A Higher Plane of Wellness at Gaia Resort & Spa
A country spa retreat with yoga, meditation and wine? Breathe in, drink up and feel the serenity.
My usual “wellness regimen” consists of eating green and purple things – not all of them jelly snakes – and getting the odd massage from the dollar- a-minute shop down the street. My sole experiment with Pilates was when a Chinese film star invited me to a private class: just her, me, her personal instructor, three assistants, a minder, a guard and a gaggle of fans to whose high state of excitement I contributed by accidentally kicking her miniature poodle across the room. Meditation? I have an app.
So arriving at Gaia Retreat & Spa in the Byron Bay hinterland of NSW is not so much ascending to a higher plane of wellness as it is turning up in a new solar system. One with a magnolia- scented atmosphere never shaken by the trill of a mobile phone and where the natives have been bred to make every guest feel at home. And I do – despite my actual home not featuring a personal infinity plunge pool or views across 10 hectares of landscaped grounds.

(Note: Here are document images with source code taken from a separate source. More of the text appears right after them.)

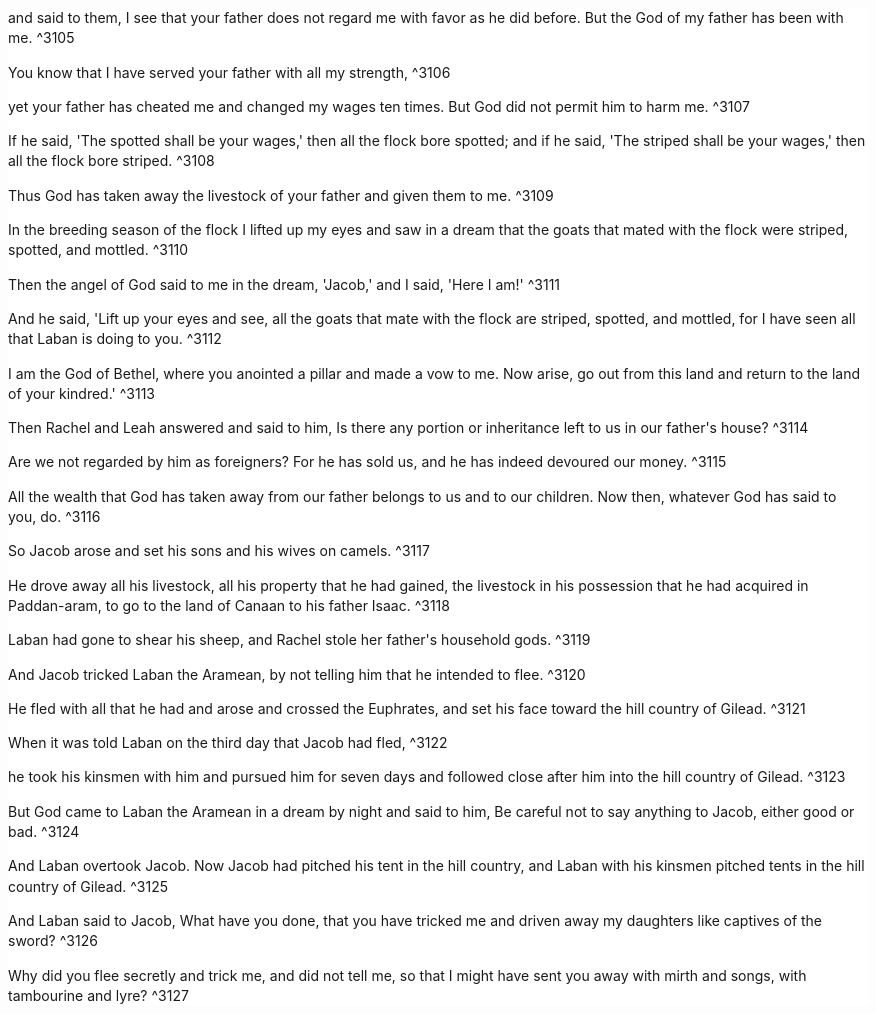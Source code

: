 and said to them, I see that your father does not regard me with favor as he did before. But the God of my father has been with me. ^3105

You know that I have served your father with all my strength, ^3106

yet your father has cheated me and changed my wages ten times. But God did not permit him to harm me. ^3107

If he said, 'The spotted shall be your wages,' then all the flock bore spotted; and if he said, 'The striped shall be your wages,' then all the flock bore striped. ^3108

Thus God has taken away the livestock of your father and given them to me. ^3109

In the breeding season of the flock I lifted up my eyes and saw in a dream that the goats that mated with the flock were striped, spotted, and mottled. ^3110

Then the angel of God said to me in the dream, 'Jacob,' and I said, 'Here I am!' ^3111

And he said, 'Lift up your eyes and see, all the goats that mate with the flock are striped, spotted, and mottled, for I have seen all that Laban is doing to you. ^3112

I am the God of Bethel, where you anointed a pillar and made a vow to me. Now arise, go out from this land and return to the land of your kindred.' ^3113

Then Rachel and Leah answered and said to him, Is there any portion or inheritance left to us in our father's house? ^3114

Are we not regarded by him as foreigners? For he has sold us, and he has indeed devoured our money. ^3115

All the wealth that God has taken away from our father belongs to us and to our children. Now then, whatever God has said to you, do. ^3116

So Jacob arose and set his sons and his wives on camels. ^3117

He drove away all his livestock, all his property that he had gained, the livestock in his possession that he had acquired in Paddan-aram, to go to the land of Canaan to his father Isaac. ^3118

Laban had gone to shear his sheep, and Rachel stole her father's household gods. ^3119

And Jacob tricked Laban the Aramean, by not telling him that he intended to flee. ^3120

He fled with all that he had and arose and crossed the Euphrates, and set his face toward the hill country of Gilead. ^3121

When it was told Laban on the third day that Jacob had fled, ^3122

he took his kinsmen with him and pursued him for seven days and followed close after him into the hill country of Gilead. ^3123

But God came to Laban the Aramean in a dream by night and said to him, Be careful not to say anything to Jacob, either good or bad. ^3124

And Laban overtook Jacob. Now Jacob had pitched his tent in the hill country, and Laban with his kinsmen pitched tents in the hill country of Gilead. ^3125

And Laban said to Jacob, What have you done, that you have tricked me and driven away my daughters like captives of the sword? ^3126

Why did you flee secretly and trick me, and did not tell me, so that I might have sent you away with mirth and songs, with tambourine and lyre? ^3127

“Breathe with me,” says Tim, the king of Kahuna massage at Gaia’s spa. He dances around the table, rhythmically kneading me into submission as I match him inhalation for inhalation. (“I liked the heavy breathing,” I later say to another guest, who looks at me dubiously and replies: “I think of it as quite paternal.”)
In another round of treatments, I am steamed like a dumpling and polished by the regal, steely haired Angelika. She informs me that the scrub combines wattle seed, macadamia oil and brown sugar. I say it’d make a nice salad dressing. “We put nothing on the body that would be bad to put in the body,” she responds.
Post-spa, I recline like Scheherazade among silk- covered pillows in the harem- like alcove of Kukura House. The zhooshed-up Samoan-style longhouse is the communal heart of Gaia. I’m in a near- stupor of wellness.
Some of my new friends gather for a pre-dinner glass of organic wine. This is no boot camp and thank goodness for that; wellness goes down so nicely with the odd glass of wine or cup of coffee, I find. That said, tonight I forego the aperitif and make my way through the evening mist to the hilltop yoga studio for a meditation session led by an ethereally serene young woman called Grace. Legs on the wall, backs on the mats, we guide our breaths to the soles of the feet... and an hour has passed, somehow, and it’s time for a three-course dinner.
The food here is both insanely delicious and absurdly healthy. In my post-meditative state, I understand that to resist the pistachio crumble would be unenlightened. I eat everything placed in front of me over the next three days and mysteriously return to Sydney a kilo lighter. Chef Dan Trewartha is clearly a magician. When he offers a cooking class, 15 of us show up and take dutiful notes on the making of kale chips and healthy chocolate mousse.
I also take every other class going. The reclining nude I make at clay sculpture has feet like Grandma’s slippers. And I’m quite sure the yoga teacher is talking to me when she gently observes that the dog in the downward-facing dog pose is not a chihuahua. But there’s no pressure, no judgement.
There’s so much to do that I retire to the outdoor hot tub to work out how to fit it all in. My plush, mink-hued bathrobe hangs on a peg. A breeze rustles the top of an umbrella tree. The air fills with the whistle-and- crack of eastern whipbirds... what was the problem again?